(Data provided)
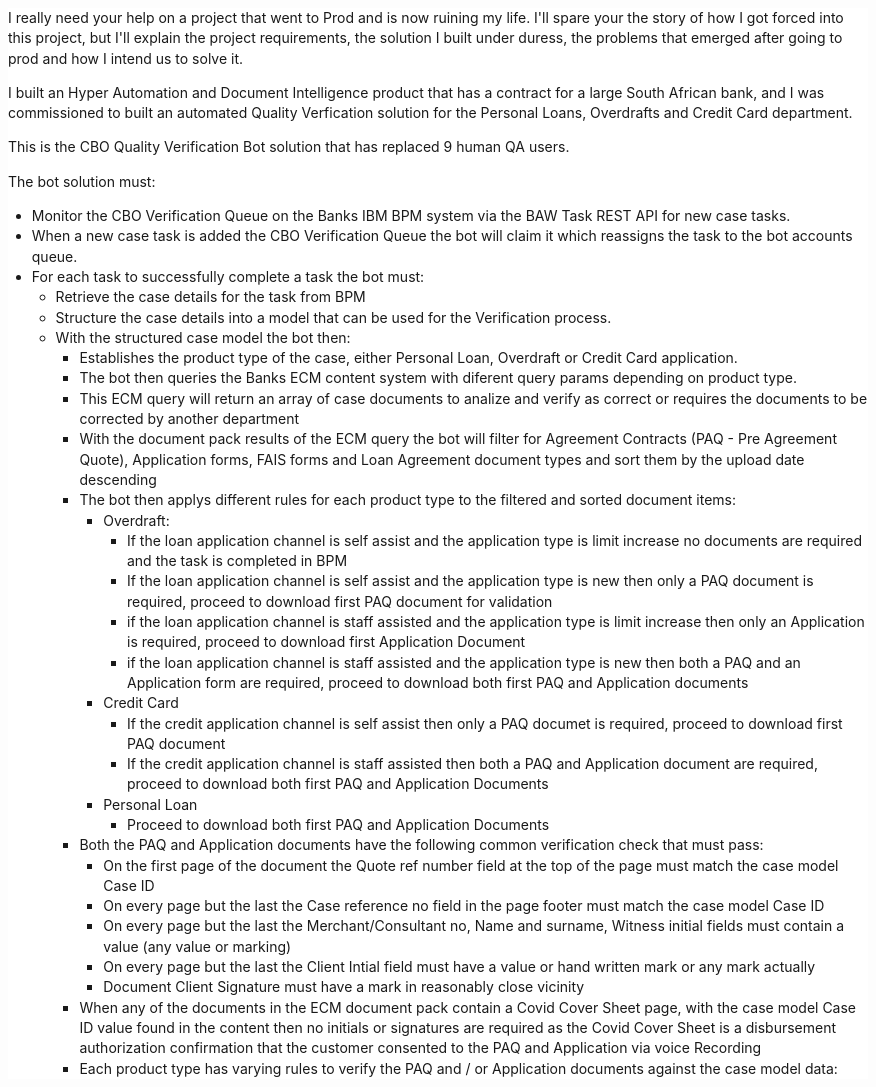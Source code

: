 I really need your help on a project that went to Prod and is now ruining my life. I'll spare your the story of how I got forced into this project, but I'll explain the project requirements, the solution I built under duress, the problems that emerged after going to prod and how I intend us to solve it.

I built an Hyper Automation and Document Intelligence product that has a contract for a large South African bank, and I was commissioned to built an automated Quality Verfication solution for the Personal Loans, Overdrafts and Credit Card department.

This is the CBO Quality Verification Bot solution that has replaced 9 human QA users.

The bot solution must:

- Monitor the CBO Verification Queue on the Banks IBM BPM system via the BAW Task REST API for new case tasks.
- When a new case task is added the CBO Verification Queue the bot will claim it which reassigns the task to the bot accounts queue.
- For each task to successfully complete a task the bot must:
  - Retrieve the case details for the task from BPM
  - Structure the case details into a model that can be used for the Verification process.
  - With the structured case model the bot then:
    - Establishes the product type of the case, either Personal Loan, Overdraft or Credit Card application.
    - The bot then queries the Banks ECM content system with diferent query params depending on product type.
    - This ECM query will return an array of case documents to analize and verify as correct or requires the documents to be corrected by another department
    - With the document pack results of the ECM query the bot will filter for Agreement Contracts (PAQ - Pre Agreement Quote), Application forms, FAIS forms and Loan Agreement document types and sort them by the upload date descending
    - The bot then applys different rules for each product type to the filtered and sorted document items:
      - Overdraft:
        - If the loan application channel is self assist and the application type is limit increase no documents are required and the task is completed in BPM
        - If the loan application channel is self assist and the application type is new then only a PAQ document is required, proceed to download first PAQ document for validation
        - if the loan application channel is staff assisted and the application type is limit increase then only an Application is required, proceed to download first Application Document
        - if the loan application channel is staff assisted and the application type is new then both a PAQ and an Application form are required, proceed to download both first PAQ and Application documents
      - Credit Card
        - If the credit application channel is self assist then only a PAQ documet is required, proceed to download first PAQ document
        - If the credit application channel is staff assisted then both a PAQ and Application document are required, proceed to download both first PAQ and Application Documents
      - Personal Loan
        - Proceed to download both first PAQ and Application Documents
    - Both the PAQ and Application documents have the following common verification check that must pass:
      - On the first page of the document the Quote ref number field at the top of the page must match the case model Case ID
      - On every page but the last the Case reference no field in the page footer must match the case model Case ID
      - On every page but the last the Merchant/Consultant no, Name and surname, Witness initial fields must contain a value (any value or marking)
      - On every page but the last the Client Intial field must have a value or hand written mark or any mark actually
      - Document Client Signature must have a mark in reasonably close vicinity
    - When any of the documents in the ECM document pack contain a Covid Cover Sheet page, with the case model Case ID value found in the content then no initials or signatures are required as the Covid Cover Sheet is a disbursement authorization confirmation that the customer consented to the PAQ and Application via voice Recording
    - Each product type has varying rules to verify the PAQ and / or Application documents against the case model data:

...

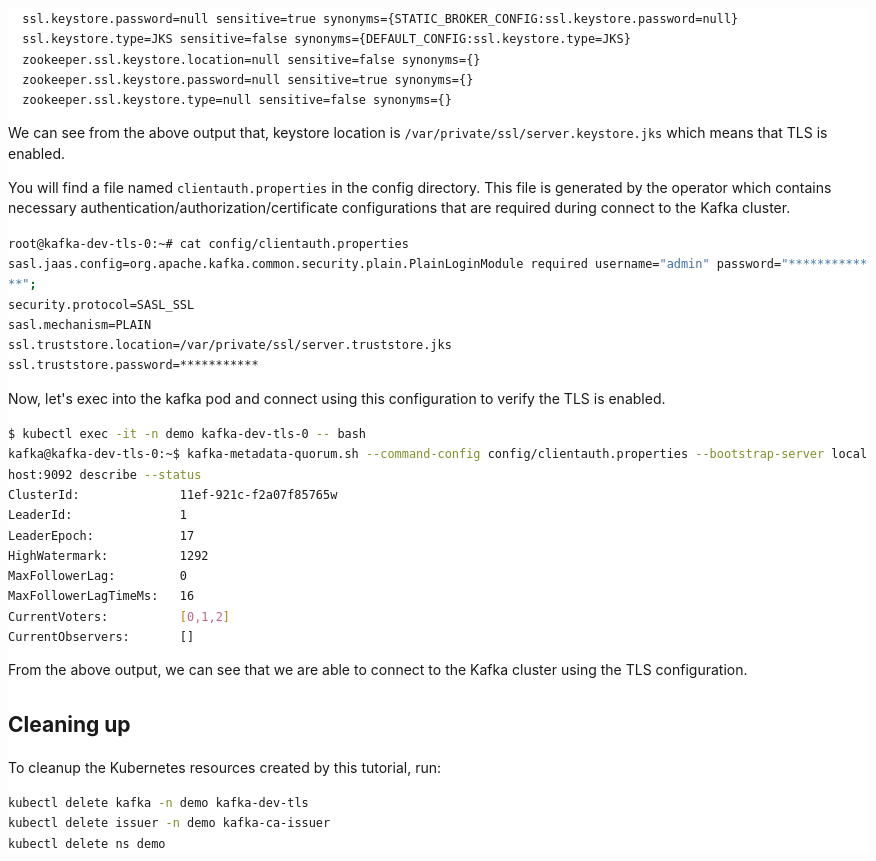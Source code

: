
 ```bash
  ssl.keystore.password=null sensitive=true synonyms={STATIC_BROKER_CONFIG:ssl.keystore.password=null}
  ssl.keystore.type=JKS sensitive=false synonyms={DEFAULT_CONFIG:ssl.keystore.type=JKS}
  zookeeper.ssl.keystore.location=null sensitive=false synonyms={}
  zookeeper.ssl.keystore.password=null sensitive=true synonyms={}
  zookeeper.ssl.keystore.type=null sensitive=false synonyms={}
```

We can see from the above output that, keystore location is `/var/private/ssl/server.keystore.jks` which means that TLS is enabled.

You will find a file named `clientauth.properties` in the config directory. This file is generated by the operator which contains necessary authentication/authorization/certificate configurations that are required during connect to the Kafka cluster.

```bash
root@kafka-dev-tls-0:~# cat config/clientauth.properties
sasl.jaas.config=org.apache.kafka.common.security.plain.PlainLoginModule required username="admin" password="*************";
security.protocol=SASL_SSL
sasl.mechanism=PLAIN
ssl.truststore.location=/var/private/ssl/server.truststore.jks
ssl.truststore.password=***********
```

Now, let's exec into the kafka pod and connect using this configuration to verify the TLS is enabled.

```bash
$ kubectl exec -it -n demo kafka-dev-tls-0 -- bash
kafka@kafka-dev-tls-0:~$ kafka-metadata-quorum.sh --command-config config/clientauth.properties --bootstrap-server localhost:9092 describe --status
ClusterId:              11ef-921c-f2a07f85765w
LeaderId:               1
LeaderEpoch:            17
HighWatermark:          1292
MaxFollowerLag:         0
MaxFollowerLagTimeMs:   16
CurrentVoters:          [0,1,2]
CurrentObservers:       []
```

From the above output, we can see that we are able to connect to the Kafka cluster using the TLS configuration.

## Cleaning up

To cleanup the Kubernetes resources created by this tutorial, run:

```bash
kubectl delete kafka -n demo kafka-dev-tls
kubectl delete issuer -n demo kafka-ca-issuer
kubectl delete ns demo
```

(Directions) In the records above, some lines hold the word "true"; copy each such line.

(Your response)
  ssl.keystore.password=null sensitive=true synonyms={STATIC_BROKER_CONFIG:ssl.keystore.password=null}
  zookeeper.ssl.keystore.password=null sensitive=true synonyms={}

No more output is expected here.